Anti-PD1 is here to stay for both adjuvant and metastatic melanoma.

Healio: What are the benefits and drawbacks of adjuvant low-dose ipilimumab?

Agarwala: Ipilimumab is an anti-CTLA4 that revolutionized not only melanoma, but immunotherapy for everyone because it was the first positive trial with a checkpoint inhibitor. We know ipilimumab has some issues in terms of toxicity. So, there has been a move to see if we can lower the dose of ipilimumab to maintain efficacy and lower toxicity. This is generally done in combination with an anti-PD1 in the metastatic setting.

In the adjuvant setting, a lower dose of ipilimumab could be interesting simple because of the lower toxicity. However, there is no randomized trial yet that has shown ipilimumab is the way to go.
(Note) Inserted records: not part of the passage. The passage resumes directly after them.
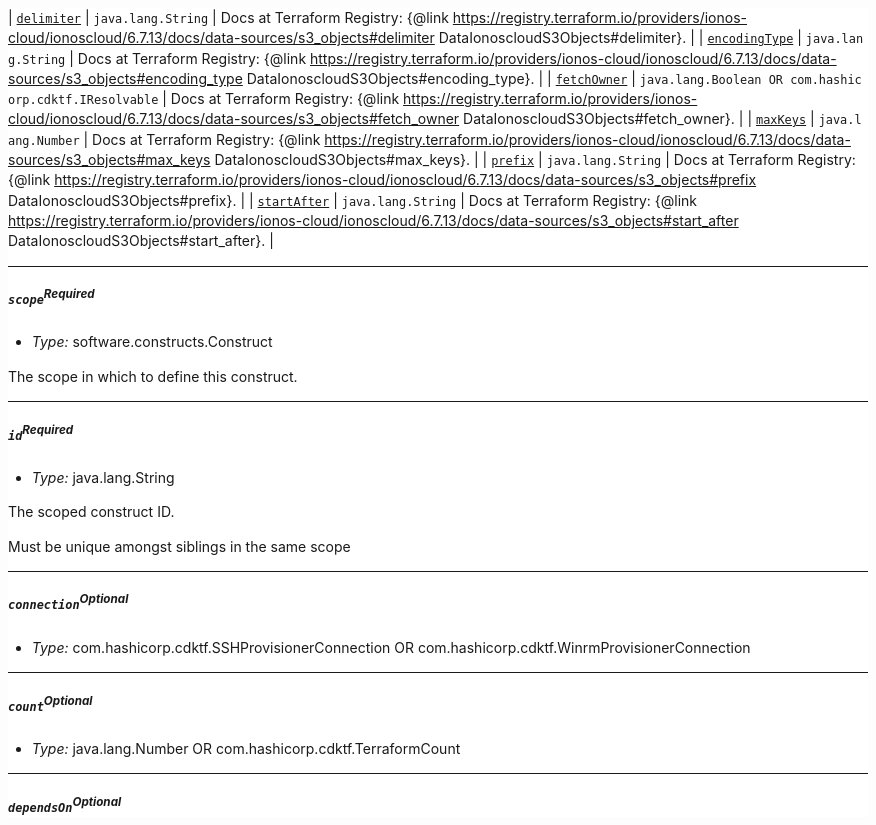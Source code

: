 | <code><a href="#@cdktf/provider-ionoscloud.dataIonoscloudS3Objects.DataIonoscloudS3Objects.Initializer.parameter.delimiter">delimiter</a></code> | <code>java.lang.String</code> | Docs at Terraform Registry: {@link https://registry.terraform.io/providers/ionos-cloud/ionoscloud/6.7.13/docs/data-sources/s3_objects#delimiter DataIonoscloudS3Objects#delimiter}. |
| <code><a href="#@cdktf/provider-ionoscloud.dataIonoscloudS3Objects.DataIonoscloudS3Objects.Initializer.parameter.encodingType">encodingType</a></code> | <code>java.lang.String</code> | Docs at Terraform Registry: {@link https://registry.terraform.io/providers/ionos-cloud/ionoscloud/6.7.13/docs/data-sources/s3_objects#encoding_type DataIonoscloudS3Objects#encoding_type}. |
| <code><a href="#@cdktf/provider-ionoscloud.dataIonoscloudS3Objects.DataIonoscloudS3Objects.Initializer.parameter.fetchOwner">fetchOwner</a></code> | <code>java.lang.Boolean OR com.hashicorp.cdktf.IResolvable</code> | Docs at Terraform Registry: {@link https://registry.terraform.io/providers/ionos-cloud/ionoscloud/6.7.13/docs/data-sources/s3_objects#fetch_owner DataIonoscloudS3Objects#fetch_owner}. |
| <code><a href="#@cdktf/provider-ionoscloud.dataIonoscloudS3Objects.DataIonoscloudS3Objects.Initializer.parameter.maxKeys">maxKeys</a></code> | <code>java.lang.Number</code> | Docs at Terraform Registry: {@link https://registry.terraform.io/providers/ionos-cloud/ionoscloud/6.7.13/docs/data-sources/s3_objects#max_keys DataIonoscloudS3Objects#max_keys}. |
| <code><a href="#@cdktf/provider-ionoscloud.dataIonoscloudS3Objects.DataIonoscloudS3Objects.Initializer.parameter.prefix">prefix</a></code> | <code>java.lang.String</code> | Docs at Terraform Registry: {@link https://registry.terraform.io/providers/ionos-cloud/ionoscloud/6.7.13/docs/data-sources/s3_objects#prefix DataIonoscloudS3Objects#prefix}. |
| <code><a href="#@cdktf/provider-ionoscloud.dataIonoscloudS3Objects.DataIonoscloudS3Objects.Initializer.parameter.startAfter">startAfter</a></code> | <code>java.lang.String</code> | Docs at Terraform Registry: {@link https://registry.terraform.io/providers/ionos-cloud/ionoscloud/6.7.13/docs/data-sources/s3_objects#start_after DataIonoscloudS3Objects#start_after}. |

---

##### `scope`<sup>Required</sup> <a name="scope" id="@cdktf/provider-ionoscloud.dataIonoscloudS3Objects.DataIonoscloudS3Objects.Initializer.parameter.scope"></a>

- *Type:* software.constructs.Construct

The scope in which to define this construct.

---

##### `id`<sup>Required</sup> <a name="id" id="@cdktf/provider-ionoscloud.dataIonoscloudS3Objects.DataIonoscloudS3Objects.Initializer.parameter.id"></a>

- *Type:* java.lang.String

The scoped construct ID.

Must be unique amongst siblings in the same scope

---

##### `connection`<sup>Optional</sup> <a name="connection" id="@cdktf/provider-ionoscloud.dataIonoscloudS3Objects.DataIonoscloudS3Objects.Initializer.parameter.connection"></a>

- *Type:* com.hashicorp.cdktf.SSHProvisionerConnection OR com.hashicorp.cdktf.WinrmProvisionerConnection

---

##### `count`<sup>Optional</sup> <a name="count" id="@cdktf/provider-ionoscloud.dataIonoscloudS3Objects.DataIonoscloudS3Objects.Initializer.parameter.count"></a>

- *Type:* java.lang.Number OR com.hashicorp.cdktf.TerraformCount

---

##### `dependsOn`<sup>Optional</sup> <a name="dependsOn" id="@cdktf/provider-ionoscloud.dataIonoscloudS3Objects.DataIonoscloudS3Objects.Initializer.parameter.dependsOn"></a>
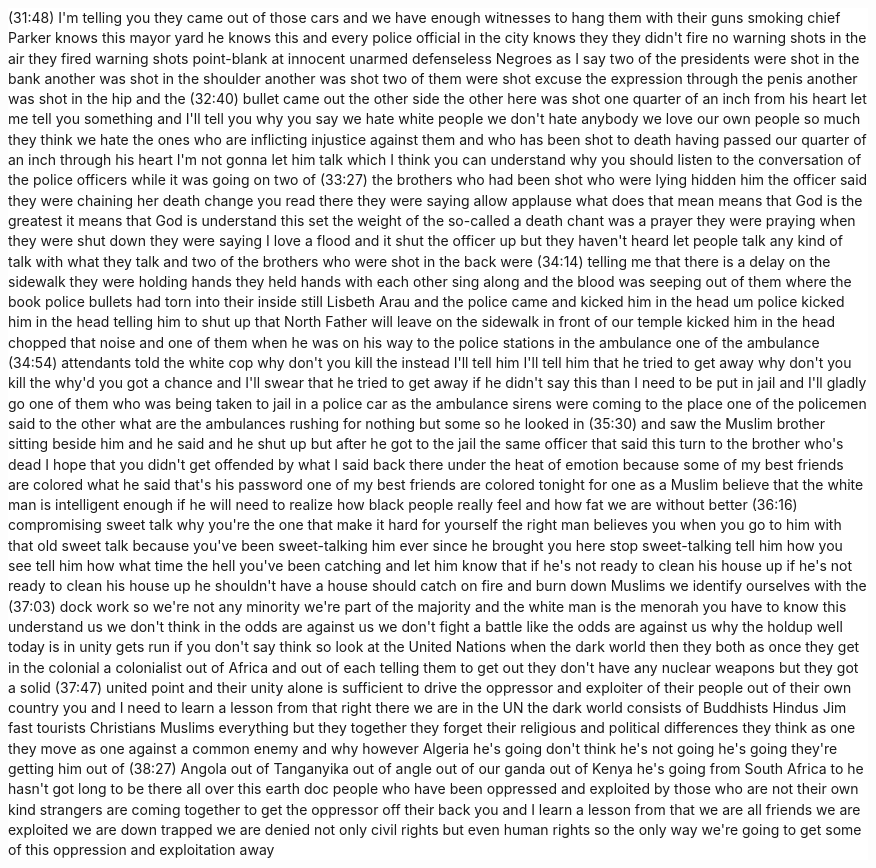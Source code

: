 (31:48) I'm telling you they came out of those cars and we have enough witnesses to hang them with their guns smoking chief Parker knows this mayor yard he knows this and every police official in the city knows they they didn't fire no warning shots in the air they fired warning shots point-blank at innocent unarmed defenseless Negroes as I say two of the presidents were shot in the bank another was shot in the shoulder another was shot two of them were shot excuse the expression through the penis another was shot in the hip and the
(32:40) bullet came out the other side the other here was shot one quarter of an inch from his heart let me tell you something and I'll tell you why you say we hate white people we don't hate anybody we love our own people so much they think we hate the ones who are inflicting injustice against them and who has been shot to death having passed our quarter of an inch through his heart I'm not gonna let him talk which I think you can understand why you should listen to the conversation of the police officers while it was going on two of
(33:27) the brothers who had been shot who were lying hidden him the officer said they were chaining her death change you read there they were saying allow applause what does that mean means that God is the greatest it means that God is understand this set the weight of the so-called a death chant was a prayer they were praying when they were shut down they were saying I love a flood and it shut the officer up but they haven't heard let people talk any kind of talk with what they talk and two of the brothers who were shot in the back were
(34:14) telling me that there is a delay on the sidewalk they were holding hands they held hands with each other sing along and the blood was seeping out of them where the book police bullets had torn into their inside still Lisbeth Arau and the police came and kicked him in the head um police kicked him in the head telling him to shut up that North Father will leave on the sidewalk in front of our temple kicked him in the head chopped that noise and one of them when he was on his way to the police stations in the ambulance one of the ambulance
(34:54) attendants told the white cop why don't you kill the instead I'll tell him I'll tell him that he tried to get away why don't you kill the why'd you got a chance and I'll swear that he tried to get away if he didn't say this than I need to be put in jail and I'll gladly go one of them who was being taken to jail in a police car as the ambulance sirens were coming to the place one of the policemen said to the other what are the ambulances rushing for nothing but some so he looked in
(35:30) and saw the Muslim brother sitting beside him and he said and he shut up but after he got to the jail the same officer that said this turn to the brother who's dead I hope that you didn't get offended by what I said back there under the heat of emotion because some of my best friends are colored what he said that's his password one of my best friends are colored tonight for one as a Muslim believe that the white man is intelligent enough if he will need to realize how black people really feel and how fat we are without better
(36:16) compromising sweet talk why you're the one that make it hard for yourself the right man believes you when you go to him with that old sweet talk because you've been sweet-talking him ever since he brought you here stop sweet-talking tell him how you see tell him how what time the hell you've been catching and let him know that if he's not ready to clean his house up if he's not ready to clean his house up he shouldn't have a house should catch on fire and burn down Muslims we identify ourselves with the
(37:03) dock work so we're not any minority we're part of the majority and the white man is the menorah you have to know this understand us we don't think in the odds are against us we don't fight a battle like the odds are against us why the holdup well today is in unity gets run if you don't say think so look at the United Nations when the dark world then they both as once they get in the colonial a colonialist out of Africa and out of each telling them to get out they don't have any nuclear weapons but they got a solid
(37:47) united point and their unity alone is sufficient to drive the oppressor and exploiter of their people out of their own country you and I need to learn a lesson from that right there we are in the UN the dark world consists of Buddhists Hindus Jim fast tourists Christians Muslims everything but they together they forget their religious and political differences they think as one they move as one against a common enemy and why however Algeria he's going don't think he's not going he's going they're getting him out of
(38:27) Angola out of Tanganyika out of angle out of our ganda out of Kenya he's going from South Africa to he hasn't got long to be there all over this earth doc people who have been oppressed and exploited by those who are not their own kind strangers are coming together to get the oppressor off their back you and I learn a lesson from that we are all friends we are exploited we are down trapped we are denied not only civil rights but even human rights so the only way we're going to get some of this oppression and exploitation away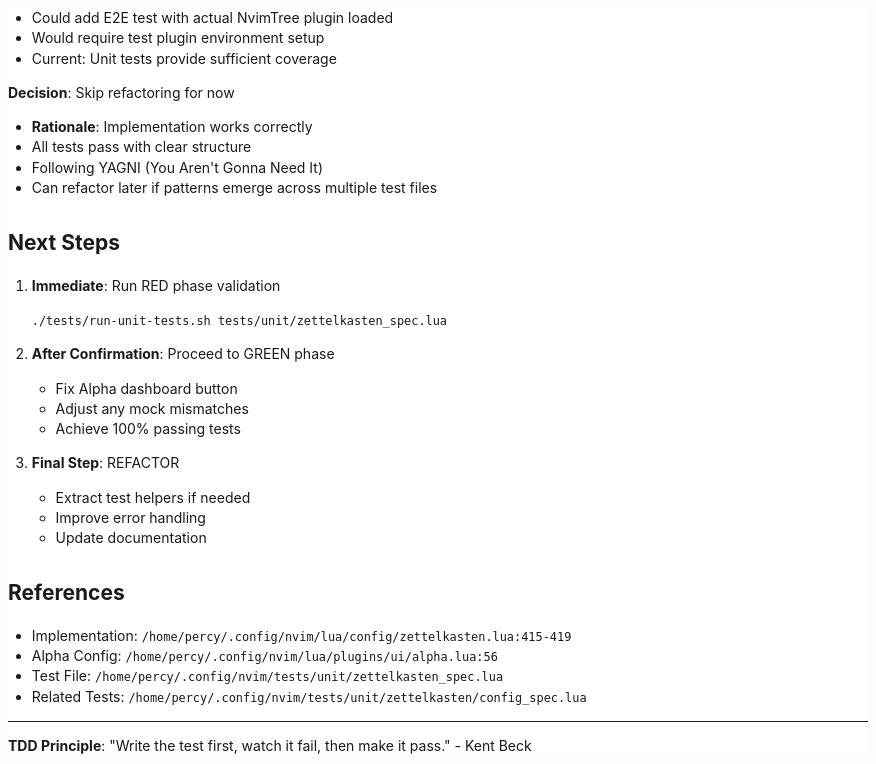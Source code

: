    - Could add E2E test with actual NvimTree plugin loaded
   - Would require test plugin environment setup
   - Current: Unit tests provide sufficient coverage

**Decision**: Skip refactoring for now

- **Rationale**: Implementation works correctly
- All tests pass with clear structure
- Following YAGNI (You Aren't Gonna Need It)
- Can refactor later if patterns emerge across multiple test files

## Next Steps

1. **Immediate**: Run RED phase validation

   ```bash
   ./tests/run-unit-tests.sh tests/unit/zettelkasten_spec.lua
   ```

2. **After Confirmation**: Proceed to GREEN phase

   - Fix Alpha dashboard button
   - Adjust any mock mismatches
   - Achieve 100% passing tests

3. **Final Step**: REFACTOR

   - Extract test helpers if needed
   - Improve error handling
   - Update documentation

## References

- Implementation: `/home/percy/.config/nvim/lua/config/zettelkasten.lua:415-419`
- Alpha Config: `/home/percy/.config/nvim/lua/plugins/ui/alpha.lua:56`
- Test File: `/home/percy/.config/nvim/tests/unit/zettelkasten_spec.lua`
- Related Tests: `/home/percy/.config/nvim/tests/unit/zettelkasten/config_spec.lua`

______________________________________________________________________

**TDD Principle**: "Write the test first, watch it fail, then make it pass." - Kent Beck
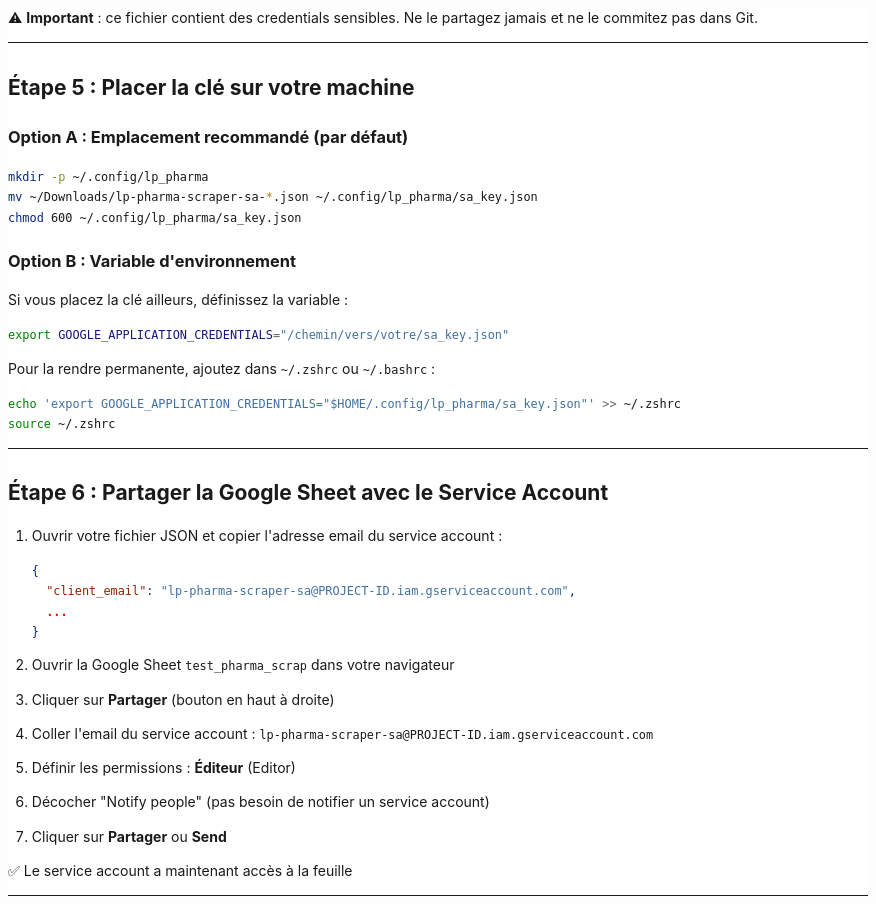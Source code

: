⚠️ **Important** : ce fichier contient des credentials sensibles. Ne le partagez jamais et ne le commitez pas dans Git.

---

## Étape 5 : Placer la clé sur votre machine

### Option A : Emplacement recommandé (par défaut)

```bash
mkdir -p ~/.config/lp_pharma
mv ~/Downloads/lp-pharma-scraper-sa-*.json ~/.config/lp_pharma/sa_key.json
chmod 600 ~/.config/lp_pharma/sa_key.json
```

### Option B : Variable d'environnement

Si vous placez la clé ailleurs, définissez la variable :

```bash
export GOOGLE_APPLICATION_CREDENTIALS="/chemin/vers/votre/sa_key.json"
```

Pour la rendre permanente, ajoutez dans `~/.zshrc` ou `~/.bashrc` :

```bash
echo 'export GOOGLE_APPLICATION_CREDENTIALS="$HOME/.config/lp_pharma/sa_key.json"' >> ~/.zshrc
source ~/.zshrc
```

---

## Étape 6 : Partager la Google Sheet avec le Service Account

1. Ouvrir votre fichier JSON et copier l'adresse email du service account :
   ```json
   {
     "client_email": "lp-pharma-scraper-sa@PROJECT-ID.iam.gserviceaccount.com",
     ...
   }
   ```

2. Ouvrir la Google Sheet `test_pharma_scrap` dans votre navigateur

3. Cliquer sur **Partager** (bouton en haut à droite)

4. Coller l'email du service account : `lp-pharma-scraper-sa@PROJECT-ID.iam.gserviceaccount.com`

5. Définir les permissions : **Éditeur** (Editor)

6. Décocher "Notify people" (pas besoin de notifier un service account)

7. Cliquer sur **Partager** ou **Send**

✅ Le service account a maintenant accès à la feuille

---
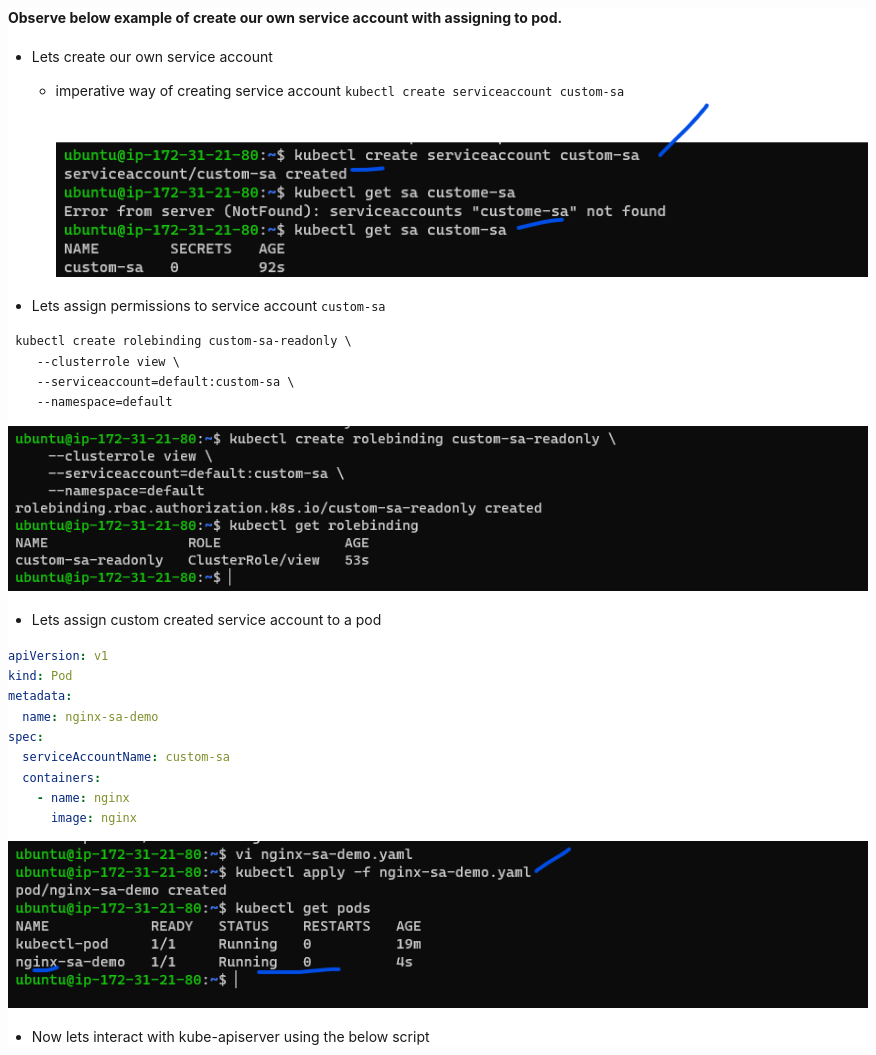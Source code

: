 #### Observe below example of create our own service account with assigning to pod.
* Lets create our own service account
  * imperative way of creating service account
`kubectl create serviceaccount custom-sa`  
![Preview](./Images/rbac51.png)

* Lets assign permissions to service account `custom-sa`

```
 kubectl create rolebinding custom-sa-readonly \
    --clusterrole view \
    --serviceaccount=default:custom-sa \
    --namespace=default
```
![Preview](./Images/rbac52.png)

* Lets assign custom created service account to a pod

```yaml
apiVersion: v1
kind: Pod
metadata:
  name: nginx-sa-demo
spec:
  serviceAccountName: custom-sa
  containers:
    - name: nginx
      image: nginx
```
![Preview](./Images/rbac53.png)
* Now lets interact with kube-apiserver using the below script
There are good data for metastatic melanoma, but not yet for adjuvant melanoma. For metastatic, combination therapy using a lower dose of ipilimumab may produce lower toxicity and, right now, the efficacy looks similar to higher dose ipilimumab in combination with anti-PD1.

The jury is still out on low-dose ipilimumab. There are theoretical advantages – that the toxicity could be lower – but it could also be a disadvantage of less efficacy. We do not know that for sure right now, so I am not using low-dose ipilimumab in my practice currently.